> [What the task asks] Return the run of lines below that opens with the line containing "83. Vincent Offense: 1445.2" and closes with the line containing "109. Anna Defense: 1365.1", keeping each one exact.

Saved data entries:
──────────

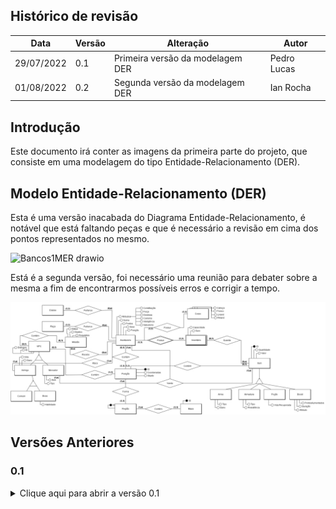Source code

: ## Histórico de revisão

  |Data|Versão|Alteração|Autor| 
  |----|------|---------|-----|
  |29/07/2022|0.1|Primeira versão da modelagem DER |Pedro Lucas|
  |01/08/2022|0.2|Segunda versão da modelagem DER |Ian Rocha|
 
## Introdução

Este documento irá conter as imagens da primeira parte do projeto, que consiste em uma modelagem do tipo Entidade-Relacionamento (DER).

## Modelo Entidade-Relacionamento (DER)

  Esta é uma versão inacabada do Diagrama Entidade-Relacionamento, é notável que está faltando peças e que é necessário a revisão em cima dos pontos representados no mesmo.

![Bancos1MER drawio](https://user-images.githubusercontent.com/85000470/177055461-23912430-b373-428c-b552-4472a2f742f3.png)

  Está é a segunda versão, foi necessário uma reunião para debater sobre a mesma a fim de encontrarmos possíveis erros e corrigir a tempo.

![0.2](../images/DER02.jpg)

## Versões Anteriores

### 0.1
<details>
<summary>Clique aqui para abrir a versão 0.1</summary>

![Bancos1MER drawio](https://user-images.githubusercontent.com/85000470/177055461-23912430-b373-428c-b552-4472a2f742f3.png)

</details>
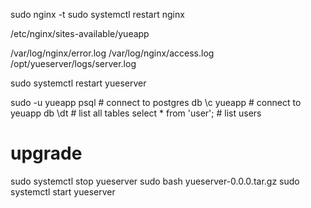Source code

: 

sudo nginx -t
sudo systemctl restart nginx

/etc/nginx/sites-available/yueapp

/var/log/nginx/error.log
/var/log/nginx/access.log
/opt/yueserver/logs/server.log


sudo systemctl restart yueserver


sudo -u yueapp psql   # connect to postgres db
\c yueapp             # connect to yeuapp db
\dt                   # list all tables
select * from 'user'; # list users


# upgrade
sudo systemctl stop yueserver
sudo bash yueserver-0.0.0.tar.gz
sudo systemctl start yueserver
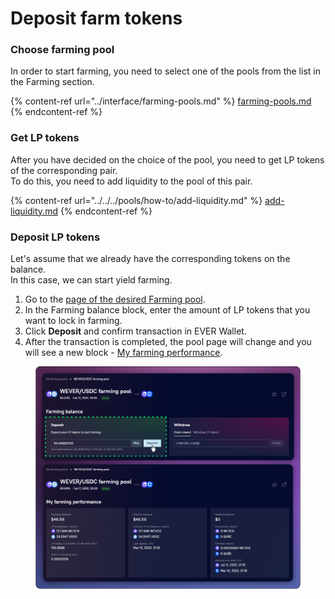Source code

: # Deposit farm tokens

### Choose farming pool

In order to start farming, you need to select one of the pools from the list in the Farming section.

{% content-ref url="../interface/farming-pools.md" %}
[farming-pools.md](../interface/farming-pools.md)
{% endcontent-ref %}

### Get LP tokens

After you have decided on the choice of the pool, you need to get LP tokens of the corresponding pair.\
To do this, you need to add liquidity to the pool of this pair.

{% content-ref url="../../../pools/how-to/add-liquidity.md" %}
[add-liquidity.md](../../../pools/how-to/add-liquidity.md)
{% endcontent-ref %}

### Deposit LP tokens

Let's assume that we already have the corresponding tokens on the balance.\
In this case, we can start yield farming.

1. Go to the [page of the desired Farming pool](../interface/farm-page-user/).
2. In the Farming balance block, enter the amount of LP tokens that you want to lock in farming.
3. Click **Deposit** and confirm transaction in EVER Wallet.
4. After the transaction is completed, the pool page will change and you will see a new block - [My farming performance](../interface/farm-page-user/#my-farming-performance-and-farming-balances).

<figure><img src="../../../../.gitbook/assets/image (45).png" alt=""><figcaption></figcaption></figure>
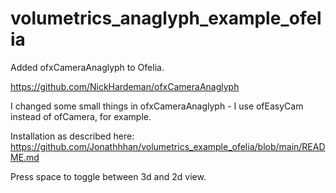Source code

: # volumetrics_anaglyph_example_ofelia

Added ofxCameraAnaglyph to Ofelia.

https://github.com/NickHardeman/ofxCameraAnaglyph

I changed some small things in ofxCameraAnaglyph - I use ofEasyCam instead of ofCamera, for example.

Installation as described here: https://github.com/Jonathhhan/volumetrics_example_ofelia/blob/main/README.md

Press space to toggle between 3d and 2d view.
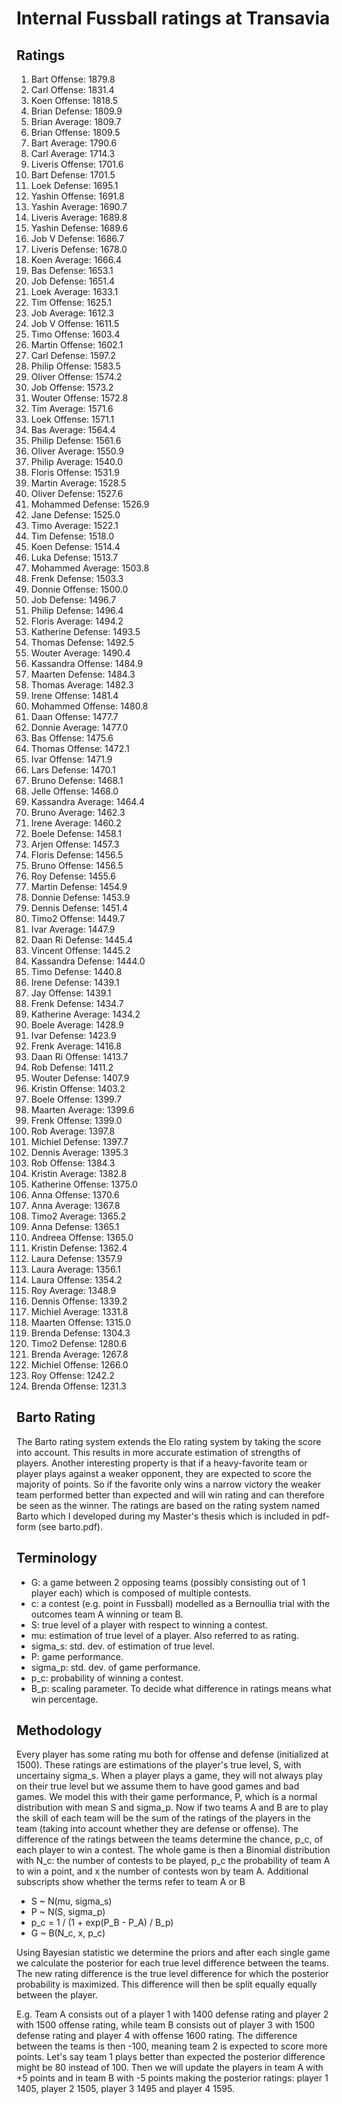 # Internal Fussball ratings at Transavia
## Ratings
1. Bart Offense: 1879.8 
2. Carl Offense: 1831.4 
3. Koen Offense: 1818.5 
4. Brian Defense: 1809.9 
5. Brian Average: 1809.7 
6. Brian Offense: 1809.5 
7. Bart Average: 1790.6 
8. Carl Average: 1714.3 
9. Liveris Offense: 1701.6 
10. Bart Defense: 1701.5 
11. Loek Defense: 1695.1 
12. Yashin Offense: 1691.8 
13. Yashin Average: 1690.7 
14. Liveris Average: 1689.8 
15. Yashin Defense: 1689.6 
16. Job V Defense: 1686.7 
17. Liveris Defense: 1678.0 
18. Koen Average: 1666.4 
19. Bas Defense: 1653.1 
20. Job Defense: 1651.4 
21. Loek Average: 1633.1 
22. Tim Offense: 1625.1 
23. Job Average: 1612.3 
24. Job V Offense: 1611.5 
25. Timo Offense: 1603.4 
26. Martin Offense: 1602.1 
27. Carl Defense: 1597.2 
28. Philip Offense: 1583.5 
29. Oliver Offense: 1574.2 
30. Job Offense: 1573.2 
31. Wouter Offense: 1572.8 
32. Tim Average: 1571.6 
33. Loek Offense: 1571.1 
34. Bas Average: 1564.4 
35. Philip  Defense: 1561.6 
36. Oliver Average: 1550.9 
37. Philip Average: 1540.0 
38. Floris Offense: 1531.9 
39. Martin Average: 1528.5 
40. Oliver Defense: 1527.6 
41. Mohammed Defense: 1526.9 
42. Jane Defense: 1525.0 
43. Timo Average: 1522.1 
44. Tim Defense: 1518.0 
45. Koen Defense: 1514.4 
46. Luka Defense: 1513.7 
47. Mohammed Average: 1503.8 
48. Frenk  Defense: 1503.3 
49. Donnie Offense: 1500.0 
50. Job  Defense: 1496.7 
51. Philip Defense: 1496.4 
52. Floris Average: 1494.2 
53. Katherine Defense: 1493.5 
54. Thomas Defense: 1492.5 
55. Wouter Average: 1490.4 
56. Kassandra Offense: 1484.9 
57. Maarten Defense: 1484.3 
58. Thomas Average: 1482.3 
59. Irene Offense: 1481.4 
60. Mohammed Offense: 1480.8 
61. Daan Offense: 1477.7 
62. Donnie Average: 1477.0 
63. Bas Offense: 1475.6 
64. Thomas Offense: 1472.1 
65. Ivar Offense: 1471.9 
66. Lars Defense: 1470.1 
67. Bruno Defense: 1468.1 
68. Jelle Offense: 1468.0 
69. Kassandra Average: 1464.4 
70. Bruno Average: 1462.3 
71. Irene Average: 1460.2 
72. Boele Defense: 1458.1 
73. Arjen Offense: 1457.3 
74. Floris Defense: 1456.5 
75. Bruno Offense: 1456.5 
76. Roy Defense: 1455.6 
77. Martin Defense: 1454.9 
78. Donnie Defense: 1453.9 
79. Dennis Defense: 1451.4 
80. Timo2 Offense: 1449.7 
81. Ivar Average: 1447.9 
82. Daan Ri Defense: 1445.4 
83. Vincent Offense: 1445.2 
84. Kassandra Defense: 1444.0 
85. Timo Defense: 1440.8 
86. Irene Defense: 1439.1 
87. Jay Offense: 1439.1 
88. Frenk Defense: 1434.7 
89. Katherine Average: 1434.2 
90. Boele Average: 1428.9 
91. Ivar Defense: 1423.9 
92. Frenk Average: 1416.8 
93. Daan Ri Offense: 1413.7 
94. Rob Defense: 1411.2 
95. Wouter Defense: 1407.9 
96. Kristin Offense: 1403.2 
97. Boele Offense: 1399.7 
98. Maarten Average: 1399.6 
99. Frenk Offense: 1399.0 
100. Rob Average: 1397.8 
101. Michiel Defense: 1397.7 
102. Dennis Average: 1395.3 
103. Rob Offense: 1384.3 
104. Kristin Average: 1382.8 
105. Katherine Offense: 1375.0 
106. Anna Offense: 1370.6 
107. Anna Average: 1367.8 
108. Timo2 Average: 1365.2 
109. Anna Defense: 1365.1 
110. Andreea Offense: 1365.0 
111. Kristin Defense: 1362.4 
112. Laura Defense: 1357.9 
113. Laura Average: 1356.1 
114. Laura Offense: 1354.2 
115. Roy Average: 1348.9 
116. Dennis Offense: 1339.2 
117. Michiel Average: 1331.8 
118. Maarten Offense: 1315.0 
119. Brenda Defense: 1304.3 
120. Timo2 Defense: 1280.6 
121. Brenda Average: 1267.8 
122. Michiel Offense: 1266.0 
123. Roy Offense: 1242.2 
124. Brenda Offense: 1231.3 

## Barto Rating
The Barto rating system extends the Elo rating system by taking the score into account. This results in more accurate estimation of strengths of players. Another interesting property is that if a heavy-favorite team or player plays against a weaker opponent, they are expected to score the majority of points. So if the favorite only wins a narrow victory the weaker team performed better than expected and will win rating and can therefore be seen as the winner. The ratings are based on the rating system named Barto which I developed during my Master's thesis which is included in pdf-form (see barto.pdf).
## Terminology
- G: a game between 2 opposing teams (possibly consisting out of 1 player each) which is composed of multiple contests.
- c: a contest (e.g. point in Fussball) modelled as a Bernoullia trial with the outcomes team A winning or team B.
- S: true level of a player with respect to winning a contest.
- mu: estimation of true level of a player. Also referred to as rating.
- sigma_s: std. dev. of estimation of true level.
- P: game performance.
- sigma_p: std. dev. of game performance.
- p_c: probability of winning a contest.
- B_p: scaling parameter. To decide what difference in ratings means what win percentage.
## Methodology
Every player has some rating mu both for offense and defense (initialized at 1500). These ratings are estimations of the player's true level, S, with uncertainy sigma_s. When a player plays a game, they will not always play on their true level but we assume them to have good games and bad games. We model this with their game performance, P, which is a normal distribution with mean S and sigma_p. Now if two teams A and B are to play the skill of each team will be the sum of the ratings of the players in the team (taking into account whether they are defense or offense). The difference of the ratings between the teams determine the chance, p_c, of each player to win a contest. The whole game is then a Binomial distribution with N_c: the number of contests to be played, p_c the probability of team A to win a point, and x the number of contests won by team A. Additional subscripts show whether the terms refer to team A or B
- S ~ N(mu, sigma_s)
- P ~ N(S, sigma_p)
- p_c = 1 / (1 + exp(P_B - P_A) / B_p)
- G ~ B(N_c, x, p_c)

Using Bayesian statistic we determine the priors and after each single game we calculate the posterior for each true level difference between the teams. The new rating difference is the true level difference for which the posterior probability is maximized. This difference will then be split equally equally between the player. 

E.g. Team A consists out of a player 1 with 1400 defense rating and player 2 with 1500 offense rating, while team B consists out of player 3 with 1500 defense rating and player 4 with offense 1600 rating. The difference between the teams is then -100, meaning team 2 is expected to score more points. Let's say team 1 plays better than expected the posterior difference might be 80 instead of 100. Then we will update the players in team A with +5 points and in team B with -5 points making the posterior ratings: player 1 1405, player 2 1505, player 3 1495 and player 4 1595.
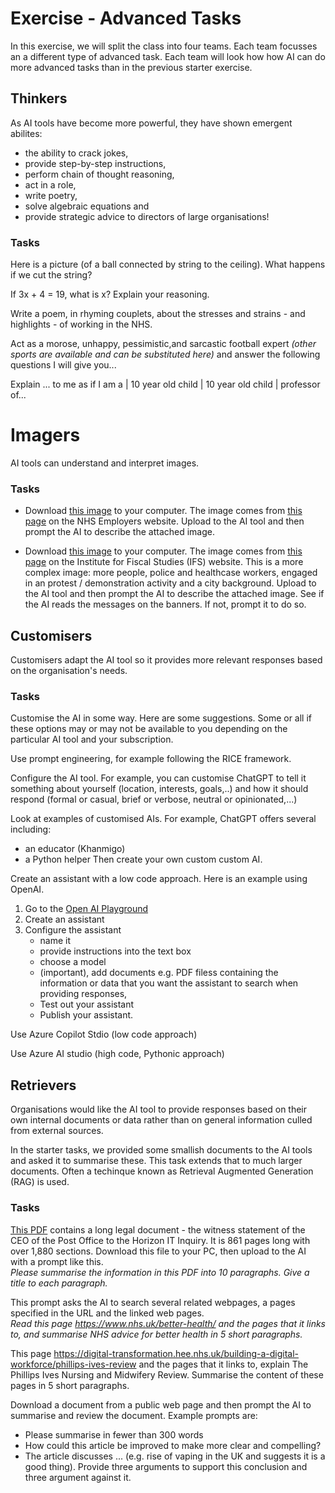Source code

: # Exercise - Advanced Tasks

In this exercise, we will split the class into four teams.  Each team focusses an a different type of advanced task.  Each team will look how how AI can do more advanced tasks than in the previous starter exercise. 

## Thinkers
As AI tools have become more powerful, they have shown emergent abilites: 
* the ability to crack jokes, 
* provide step-by-step instructions, 
* perform chain of thought reasoning,
* act in a role,
* write poetry,
* solve algebraic equations and
* provide strategic advice to directors of large organisations!

### Tasks
Here is a picture (of a ball connected by string to the ceiling).  What happens if we cut the string?

If 3x + 4 = 19, what is x?  Explain your reasoning.

Write a poem, in rhyming couplets, about the stresses and strains - and highlights - of working in the NHS.

Act as a morose, unhappy, pessimistic,and sarcastic football expert _(other sports are available and can be substituted here)_ and answer the following questions I will give you...

Explain ... to me as if I am a | 10 year old child | 10 year old child | professor of...

# Imagers
AI tools can understand and interpret images.

### Tasks
* Download [this image](./Resources/NHS_Staff_Nurses_Doctors_Group.webp) to your computer. The image comes from [this page](https://www.nhsemployers.org/news/latest-nhs-workforce-and-vacancy-statistics) on the NHS Employers website.  Upload to the AI tool and then prompt the AI to describe the attached image.

* Download [this image](./Resources/NHS%20ART.jpg.webp) to your computer. The image comes from [this page](https://ifs.org.uk/articles/state-nhs) on the Institute for Fiscal Studies (IFS) website.  This is a more complex image: more people, police and healthcase workers, engaged in an protest / demonstration activity and a city background. Upload to the AI tool and then prompt the AI to describe the attached image.  See if the AI reads the messages on the banners.  If not, prompt it to do so.


## Customisers

Customisers adapt the AI tool so it provides more relevant responses based on the organisation's needs.

### Tasks
Customise the AI in some way. Here are some suggestions. Some or all if these options may or may not be available to you depending on the particular AI tool and your subscription.

Use prompt engineering, for example following the RICE framework.

Configure the AI tool.  For example, you can customise ChatGPT to tell it something about yourself (location, interests, goals,..) and how it should respond (formal or casual, brief or verbose, neutral or opinionated,...)

Look at examples of customised AIs.  For example, ChatGPT offers several including:
* an educator (Khanmigo)
* a Python helper
Then create your own custom custom AI.  

Create an assistant with a low code approach.  Here is an example using OpenAI.
1. Go to the [Open AI Playground](https://platform.openai.com/playground/) 
1. Create an assistant
1. Configure  the assistant 
    * name it
    * provide instructions into the text box
    * choose a model
    * (important), add documents e.g. PDF filess containing the information or data that you want the assistant to search when providing responses,
    * Test out your assistant
    * Publish your assistant.

Use Azure Copilot Stdio (low code approach)

Use Azure AI studio (high code, Pythonic approach)

## Retrievers
Organisations would like the AI tool to provide responses based on their own internal documents or data rather than on general information culled from external sources.

In the starter tasks, we provided some smallish documents to the AI tools and asked it to summarise these.  This task extends that to much larger documents.  Often a techinque known as Retrieval Augmented Generation (RAG) is used.

### Tasks
[This PDF](./Resources/WITN01020100.pdf) contains a long legal document - the witness statement of the CEO of the Post Office to the Horizon IT Inquiry.  It is 861 pages long with over 1,880 sections.  Download this file to your PC, then upload to the AI with a prompt like this.  
_Please summarise the information in this PDF into 10 paragraphs.  Give a title to each paragraph._

This prompt asks the AI to search several related webpages, a pages specified in the URL and the linked web pages.  
_Read this page https://www.nhs.uk/better-health/ and the pages that it links to, and summarise NHS advice for better health in 5 short paragraphs._

This page https://digital-transformation.hee.nhs.uk/building-a-digital-workforce/phillips-ives-review and the pages that it links to, explain The Phillips Ives Nursing and Midwifery Review. Summarise the content of these pages in 5 short paragraphs.

Download a document from a public web page and then prompt the AI to summarise and review the document.  Example prompts are:
* Please summarise in fewer than 300 words
* How could this article be improved to make more clear and compelling?
* The article discusses ... (e.g. rise of vaping in the UK and suggests it is a good thing).  Provide three arguments to support this conclusion and three argument against it.


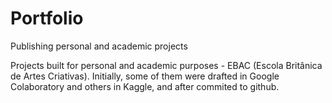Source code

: # Portfolio
Publishing personal and academic projects

Projects built for personal and academic purposes - EBAC (Escola Britânica de Artes Criativas).
Initially, some of them were drafted in Google Colaboratory and others in Kaggle, and after commited to github.

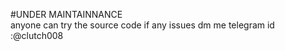  #UNDER MAINTAINNANCE  
anyone can try the source code 
if any issues dm me telegram id :@clutch008
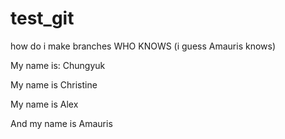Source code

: # test_git
how do i make branches WHO KNOWS
(i guess Amauris knows)

My name is:
Chungyuk

My name is Christine


My name is Alex

And my name is Amauris
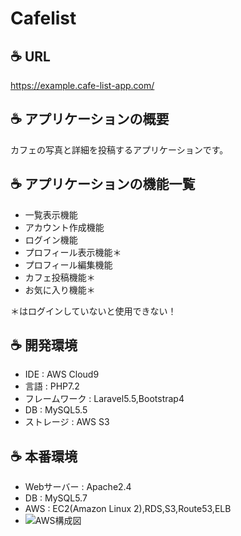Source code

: # Cafelist

##   :coffee: URL
https://example.cafe-list-app.com/

##  :coffee: アプリケーションの概要
カフェの写真と詳細を投稿するアプリケーションです。

##  :coffee: アプリケーションの機能一覧
- 一覧表示機能
- アカウント作成機能
- ログイン機能
- プロフィール表示機能＊
- プロフィール編集機能
- カフェ投稿機能＊
- お気に入り機能＊
  
＊はログインしていないと使用できない！

##  :coffee: 開発環境
- IDE : AWS Cloud9
- 言語 : PHP7.2
- フレームワーク : Laravel5.5,Bootstrap4
- DB : MySQL5.5
- ストレージ : AWS S3

##  :coffee: 本番環境
- Webサーバー : Apache2.4
- DB : MySQL5.7
- AWS : EC2(Amazon Linux 2),RDS,S3,Route53,ELB
- ![AWS構成図](https://user-images.githubusercontent.com/57515432/106544307-a5e27880-654a-11eb-9183-1985e25d5c79.jpg)
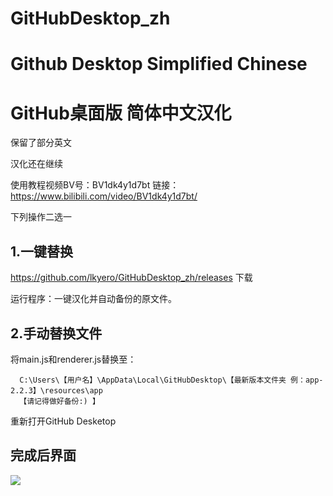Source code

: # GitHubDesktop_zh
Github Desktop Simplified Chinese
==

GitHub桌面版 简体中文汉化
==
保留了部分英文

汉化还在继续

使用教程视频BV号：BV1dk4y1d7bt
链接：https://www.bilibili.com/video/BV1dk4y1d7bt/

下列操作二选一

1.一键替换
--------
https://github.com/lkyero/GitHubDesktop_zh/releases 下载

运行程序：一键汉化并自动备份的原文件。

2.手动替换文件
---------
将main.js和renderer.js替换至：

      C:\Users\【用户名】\AppData\Local\GitHubDesktop\【最新版本文件夹 例：app-2.2.3】\resources\app
      【请记得做好备份:) 】
      
重新打开GitHub Desketop 

完成后界面
---------

![](https://github.com/lkyero/GitHubDesktop_zh/wiki/Image.PNG)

──────────

> [Written reply]
83. Vincent Offense: 1445.2 
84. Kassandra Defense: 1444.0 
85. Timo Defense: 1440.8 
86. Irene Defense: 1439.1 
87. Jay Offense: 1439.1 
88. Frenk Defense: 1434.7 
89. Katherine Average: 1434.2 
90. Boele Average: 1428.9 
91. Ivar Defense: 1423.9 
92. Frenk Average: 1416.8 
93. Daan Ri Offense: 1413.7 
94. Rob Defense: 1411.2 
95. Wouter Defense: 1407.9 
96. Kristin Offense: 1403.2 
97. Boele Offense: 1399.7 
98. Maarten Average: 1399.6 
99. Frenk Offense: 1399.0 
100. Rob Average: 1397.8 
101. Michiel Defense: 1397.7 
102. Dennis Average: 1395.3 
103. Rob Offense: 1384.3 
104. Kristin Average: 1382.8 
105. Katherine Offense: 1375.0 
106. Anna Offense: 1370.6 
107. Anna Average: 1367.8 
108. Timo2 Average: 1365.2 
109. Anna Defense: 1365.1 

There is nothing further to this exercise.